I'm still working on cultivating my own philosophy/theology
>>
THE STRONGEST CASE AGAINST CHRISTIANITY
1. The Problem of Hiddenness

If Christianity is true, God wants a relationship with everyone, and salvation is the most important thing imaginable.
But the world is full of:

sincere seekers who never encounter Christianity, or
people who encounter it but find it unconvincing despite being open to God, or
people of other religions who genuinely feel divine presence elsewhere.

A perfectly loving being wanting no one to be lost should not allow non-resistant non-belief, yet such non-belief exists.
This is arguably the strongest philosophical argument against Christian theism.

2. The Problem of Evil

The tension:

God is omnipotent.
God is loving.
Evil is extreme, horrifying, and appears unnecessary (child suffering, natural disasters, parasitic diseases, etc.).

The standard Christian answers (“free will,” “mysterious plan,” “soul-making”) struggle when applied to:
natural evil predating humans,
unnecessary or pointless suffering,
the sheer scale of global cruelty.

A loving, all-powerful God could create a world with free will and far less horrific suffering.

3. Historical Issues in the Gospels

Even many Christian scholars agree:
The Gospels were written decades after Jesus by anonymous authors.
They sometimes contradict each other (genealogies, resurrection accounts, birth narratives).
The miraculous claims cannot be independently verified.
The earliest Gospel (Mark) lacks the virgin birth and has disputed endings.
The Gospel of John differs radically in style, theology, and chronology.
This weakens the argument that the New Testament is reliable historical documentation.
>>
4. Lack of Contemporary Evidence for Key Events

For events as dramatic as:

a darkness covering the whole land for hours,
graves opening,
the resurrected Jesus appearing to crowds,
no Roman, Greek, or Jewish contemporary records mention any of this.

In a region crawling with historians and bureaucrats, this silence is suspicious.

5. The Resurrection as an Explanatory Model

The resurrection is the core Christian claim, but alternative explanations exist:

legendary development over decades,
visions or spiritual experiences interpreted literally,
cognitive dissonance after Jesus’ death,
theological creativity in a Jewish apocalyptic context.

Furthermore, dying-and-rising god motifs, while not identical, were common in the ancient Mediterranean.
Christianity might be unique in some aspects, but uniqueness alone doesn’t imply truth.

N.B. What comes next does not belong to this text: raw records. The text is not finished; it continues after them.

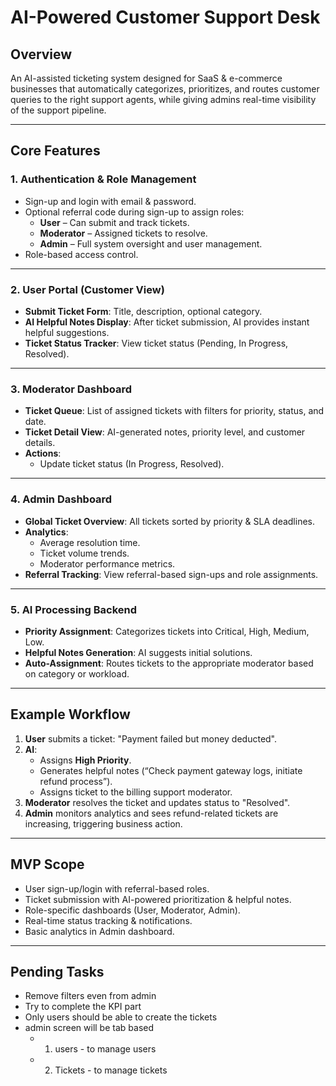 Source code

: # AI-Powered Customer Support Desk

## Overview

An AI-assisted ticketing system designed for SaaS & e-commerce businesses that automatically categorizes, prioritizes, and routes customer queries to the right support agents, while giving admins real-time visibility of the support pipeline.

---

## Core Features

### 1. Authentication & Role Management

- Sign-up and login with email & password.
- Optional referral code during sign-up to assign roles:
  - **User** – Can submit and track tickets.
  - **Moderator** – Assigned tickets to resolve.
  - **Admin** – Full system oversight and user management.
- Role-based access control.

---

### 2. User Portal (Customer View)

- **Submit Ticket Form**: Title, description, optional category.
- **AI Helpful Notes Display**: After ticket submission, AI provides instant helpful suggestions.
- **Ticket Status Tracker**: View ticket status (Pending, In Progress, Resolved).

---

### 3. Moderator Dashboard

- **Ticket Queue**: List of assigned tickets with filters for priority, status, and date.
- **Ticket Detail View**: AI-generated notes, priority level, and customer details.
- **Actions**:
  - Update ticket status (In Progress, Resolved).

---

### 4. Admin Dashboard

- **Global Ticket Overview**: All tickets sorted by priority & SLA deadlines.
- **Analytics**:
  - Average resolution time.
  - Ticket volume trends.
  - Moderator performance metrics.
- **Referral Tracking**: View referral-based sign-ups and role assignments.

---

### 5. AI Processing Backend

- **Priority Assignment**: Categorizes tickets into Critical, High, Medium, Low.
- **Helpful Notes Generation**: AI suggests initial solutions.
- **Auto-Assignment**: Routes tickets to the appropriate moderator based on category or workload.

---

## Example Workflow

1. **User** submits a ticket: "Payment failed but money deducted".
2. **AI**:
   - Assigns **High Priority**.
   - Generates helpful notes (“Check payment gateway logs, initiate refund process”).
   - Assigns ticket to the billing support moderator.
3. **Moderator** resolves the ticket and updates status to "Resolved".
4. **Admin** monitors analytics and sees refund-related tickets are increasing, triggering business action.

---

## MVP Scope

- User sign-up/login with referral-based roles.
- Ticket submission with AI-powered prioritization & helpful notes.
- Role-specific dashboards (User, Moderator, Admin).
- Real-time status tracking & notifications.
- Basic analytics in Admin dashboard.

---

## Pending Tasks

- Remove filters even from admin
- Try to complete the KPI part
- Only users should be able to create the tickets
- admin screen will be tab based
  - 1. users - to manage users
  - 2. Tickets - to manage tickets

6. Internal Doctrinal Tensions
Even within Christianity, the doctrines have major philosophical problems:

A. The Trinity
The claim that God is one essence and three persons is logically difficult. Most explanations either:
collapse into tritheism (three gods),
modalism (one god wearing masks), or
incoherence (affirming contradictory properties).
B. Original Sin
The morality of punishing all humanity for a single ancestor’s mistake — even symbolically — is questionable.
C. Atonement
Why would an all-powerful God need blood sacrifice or the death of His own son to forgive?
Humans can forgive without requiring someone to die.
D. Hell
Eternal conscious torment for finite sins is morally indefensible.
And if God ultimately loses some souls forever, then God is not omnipotent in any meaningful moral sense.
>>
7. Christianity’s Changing Doctrines

Across history, Christians have disagreed radically about:

salvation,
scripture,
morality,
church authority,
the nature of God.

If the Holy Spirit guides the church into all truth, the sheer fragmentation and evolution of doctrine is hard to explain.

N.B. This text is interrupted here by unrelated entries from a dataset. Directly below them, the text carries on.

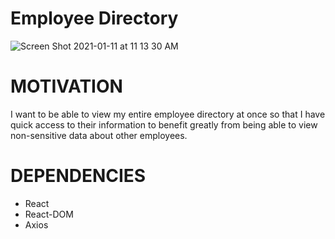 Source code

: # Employee Directory
![Screen Shot 2021-01-11 at 11 13 30 AM](https://user-images.githubusercontent.com/60681276/104215787-e09b3a00-53fe-11eb-8d12-3752b6d755b6.png)
# MOTIVATION
I want to be able to view my entire employee directory at once so that I have quick access to their information to benefit greatly from being able to view non-sensitive data about other employees. 

# DEPENDENCIES 
* React
* React-DOM
* Axios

8. Alternative Explanations for Religious Experience

People across all religions report:

profound encounters,
mystical states,
answered prayers,
presence of divine love.

If Christian experiences prove Christianity, then Hindu, Muslim, Sikh, Buddhist, and pagan experiences prove their religions too.
But they contradict each other.

A more parsimonious explanation: religious experience is a universal human phenomenon, not exclusive revelation.

THE SUMMARY IN ONE SENTENCE

Christianity makes bold historical and metaphysical claims that lack sufficient evidence, rely on documents with contradictions and legendary development, struggle with philosophical coherence (the Trinity, Hell, evil), and must explain religious diversity, divine hiddenness, and widespread sincere nonbelief — all of which are easier to explain under non-Christian models.
>>
THE STEELMANNED CHRISTIAN RESPONSE
1. Response to the Problem of Hiddenness

Christian claim:
God is not trying to produce mere belief but transformative relationship.
If God revealed Himself with undeniable, overwhelming power:

people might assent but not freely love
relationship would be coerced by fear or awe
spiritual maturity would be impossible

So God hides just enough for freedom to remain intact.
He gives:

conscience
moral awareness
beauty
longing
rationality
the historical witness of Jesus

For Christianity, God reveals Himself sufficiently for seekers, but not coercively for the unwilling.
And many Christians argue:
Nonresistant nonbelief is rare — nearly everyone who sincerely seeks eventually encounters God in some form.

2. Response to the Problem of Evil

The strongest Christian theodicy blends two ideas:

A. A world with moral and spiritual growth requires genuine risk
Courage, compassion, forgiveness, love, and sacrifice only have meaning in a world where suffering is possible.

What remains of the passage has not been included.